→ Problem details
Please copy out every line in the entries that includes the word "cociente".

(Stored dataset items)
________

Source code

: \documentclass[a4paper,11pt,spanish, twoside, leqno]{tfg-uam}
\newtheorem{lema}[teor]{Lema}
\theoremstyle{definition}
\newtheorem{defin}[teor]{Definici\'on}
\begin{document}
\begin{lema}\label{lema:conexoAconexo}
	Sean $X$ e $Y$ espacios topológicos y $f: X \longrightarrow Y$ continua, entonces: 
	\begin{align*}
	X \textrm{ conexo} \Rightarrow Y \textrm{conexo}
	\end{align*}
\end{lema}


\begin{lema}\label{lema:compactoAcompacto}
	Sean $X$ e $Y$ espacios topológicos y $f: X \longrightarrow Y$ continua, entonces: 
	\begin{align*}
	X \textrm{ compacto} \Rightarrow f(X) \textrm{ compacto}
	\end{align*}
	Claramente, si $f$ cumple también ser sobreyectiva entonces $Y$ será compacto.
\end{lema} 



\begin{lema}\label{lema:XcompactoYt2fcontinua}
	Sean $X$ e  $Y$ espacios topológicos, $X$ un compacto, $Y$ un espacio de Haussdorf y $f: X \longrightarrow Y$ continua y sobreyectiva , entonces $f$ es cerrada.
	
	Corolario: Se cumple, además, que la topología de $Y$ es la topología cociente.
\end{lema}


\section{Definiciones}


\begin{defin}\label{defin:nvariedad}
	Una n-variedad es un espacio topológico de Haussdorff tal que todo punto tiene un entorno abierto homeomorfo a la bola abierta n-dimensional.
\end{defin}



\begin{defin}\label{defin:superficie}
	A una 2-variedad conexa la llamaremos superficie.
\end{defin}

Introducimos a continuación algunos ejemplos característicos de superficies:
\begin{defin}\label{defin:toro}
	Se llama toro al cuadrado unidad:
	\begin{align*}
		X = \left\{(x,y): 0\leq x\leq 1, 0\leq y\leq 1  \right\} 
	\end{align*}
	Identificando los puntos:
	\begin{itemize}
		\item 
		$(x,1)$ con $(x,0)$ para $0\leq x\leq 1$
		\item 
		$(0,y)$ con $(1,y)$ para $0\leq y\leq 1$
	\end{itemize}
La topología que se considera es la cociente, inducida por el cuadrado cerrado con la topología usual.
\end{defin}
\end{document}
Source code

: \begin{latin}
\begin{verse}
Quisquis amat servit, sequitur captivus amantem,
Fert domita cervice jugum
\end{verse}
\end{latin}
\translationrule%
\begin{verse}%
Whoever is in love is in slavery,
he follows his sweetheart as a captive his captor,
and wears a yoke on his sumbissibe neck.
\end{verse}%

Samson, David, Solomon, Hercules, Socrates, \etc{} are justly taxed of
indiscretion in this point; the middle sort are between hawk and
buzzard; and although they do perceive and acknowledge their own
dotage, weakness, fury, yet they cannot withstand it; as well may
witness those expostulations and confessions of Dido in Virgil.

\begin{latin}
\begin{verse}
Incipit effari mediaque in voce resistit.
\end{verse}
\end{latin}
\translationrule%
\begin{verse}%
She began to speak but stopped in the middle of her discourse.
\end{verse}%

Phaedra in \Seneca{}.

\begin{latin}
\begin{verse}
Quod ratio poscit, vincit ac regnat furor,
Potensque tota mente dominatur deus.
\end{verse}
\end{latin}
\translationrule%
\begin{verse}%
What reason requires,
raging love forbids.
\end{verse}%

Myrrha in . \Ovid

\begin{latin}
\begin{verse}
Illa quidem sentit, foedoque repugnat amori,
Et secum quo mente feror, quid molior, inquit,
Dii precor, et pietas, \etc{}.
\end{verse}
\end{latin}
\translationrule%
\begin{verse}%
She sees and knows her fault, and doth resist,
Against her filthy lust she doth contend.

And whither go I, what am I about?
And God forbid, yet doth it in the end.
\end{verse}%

________

→ Answer for this exercise
	Corolario: Se cumple, además, que la topología de $Y$ es la topología cociente.
La topología que se considera es la cociente, inducida por el cuadrado cerrado con la topología usual.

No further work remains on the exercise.